- _TASK DESCRIPTION_: Below are the entries; count the lines in them that contain the word "String" and give only the number.

====== DATA EXTRACTS ======

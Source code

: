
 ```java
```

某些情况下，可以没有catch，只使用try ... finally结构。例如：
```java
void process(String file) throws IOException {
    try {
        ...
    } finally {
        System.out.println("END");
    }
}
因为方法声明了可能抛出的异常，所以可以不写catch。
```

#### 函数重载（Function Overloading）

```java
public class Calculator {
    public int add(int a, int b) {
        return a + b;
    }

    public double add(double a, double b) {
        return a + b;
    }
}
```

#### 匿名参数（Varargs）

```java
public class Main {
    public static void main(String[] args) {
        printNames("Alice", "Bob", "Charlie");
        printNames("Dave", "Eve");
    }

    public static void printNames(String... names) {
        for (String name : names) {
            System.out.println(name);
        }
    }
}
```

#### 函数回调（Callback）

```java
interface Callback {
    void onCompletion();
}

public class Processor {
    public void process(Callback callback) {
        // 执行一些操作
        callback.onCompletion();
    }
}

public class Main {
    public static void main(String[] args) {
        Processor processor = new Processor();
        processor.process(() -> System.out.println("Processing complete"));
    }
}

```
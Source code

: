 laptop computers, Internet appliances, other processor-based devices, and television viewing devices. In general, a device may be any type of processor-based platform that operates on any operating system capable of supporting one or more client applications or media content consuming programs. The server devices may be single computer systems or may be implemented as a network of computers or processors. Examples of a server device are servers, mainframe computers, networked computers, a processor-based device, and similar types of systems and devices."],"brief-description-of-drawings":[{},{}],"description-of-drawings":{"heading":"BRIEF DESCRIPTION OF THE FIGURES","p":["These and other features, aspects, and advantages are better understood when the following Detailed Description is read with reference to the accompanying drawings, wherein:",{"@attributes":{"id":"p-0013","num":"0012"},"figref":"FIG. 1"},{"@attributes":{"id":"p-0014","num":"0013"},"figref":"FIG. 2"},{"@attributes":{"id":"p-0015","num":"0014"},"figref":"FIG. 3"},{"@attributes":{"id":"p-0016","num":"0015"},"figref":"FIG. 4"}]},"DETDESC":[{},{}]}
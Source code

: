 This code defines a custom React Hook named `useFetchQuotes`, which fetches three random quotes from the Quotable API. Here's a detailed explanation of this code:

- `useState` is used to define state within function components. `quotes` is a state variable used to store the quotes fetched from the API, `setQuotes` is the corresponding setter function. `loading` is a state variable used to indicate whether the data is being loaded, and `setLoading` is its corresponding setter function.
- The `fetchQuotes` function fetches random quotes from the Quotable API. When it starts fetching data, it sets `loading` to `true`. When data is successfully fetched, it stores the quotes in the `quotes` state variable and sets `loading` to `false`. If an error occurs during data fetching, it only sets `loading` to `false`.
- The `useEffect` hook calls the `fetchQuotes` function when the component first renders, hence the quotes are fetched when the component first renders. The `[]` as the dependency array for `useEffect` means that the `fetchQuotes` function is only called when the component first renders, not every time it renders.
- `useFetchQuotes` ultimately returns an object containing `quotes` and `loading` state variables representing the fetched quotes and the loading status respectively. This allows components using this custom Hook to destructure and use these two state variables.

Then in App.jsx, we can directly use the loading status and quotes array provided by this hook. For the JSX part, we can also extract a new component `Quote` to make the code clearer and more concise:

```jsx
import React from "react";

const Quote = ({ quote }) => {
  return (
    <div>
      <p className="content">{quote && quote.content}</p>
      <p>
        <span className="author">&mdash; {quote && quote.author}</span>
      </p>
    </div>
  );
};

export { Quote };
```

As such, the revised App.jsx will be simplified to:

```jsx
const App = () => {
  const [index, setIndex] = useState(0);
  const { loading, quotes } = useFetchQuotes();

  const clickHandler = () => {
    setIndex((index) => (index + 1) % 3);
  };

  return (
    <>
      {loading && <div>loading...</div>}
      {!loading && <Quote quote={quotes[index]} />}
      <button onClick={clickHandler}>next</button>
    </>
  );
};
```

======

- _OUTPUT_: 5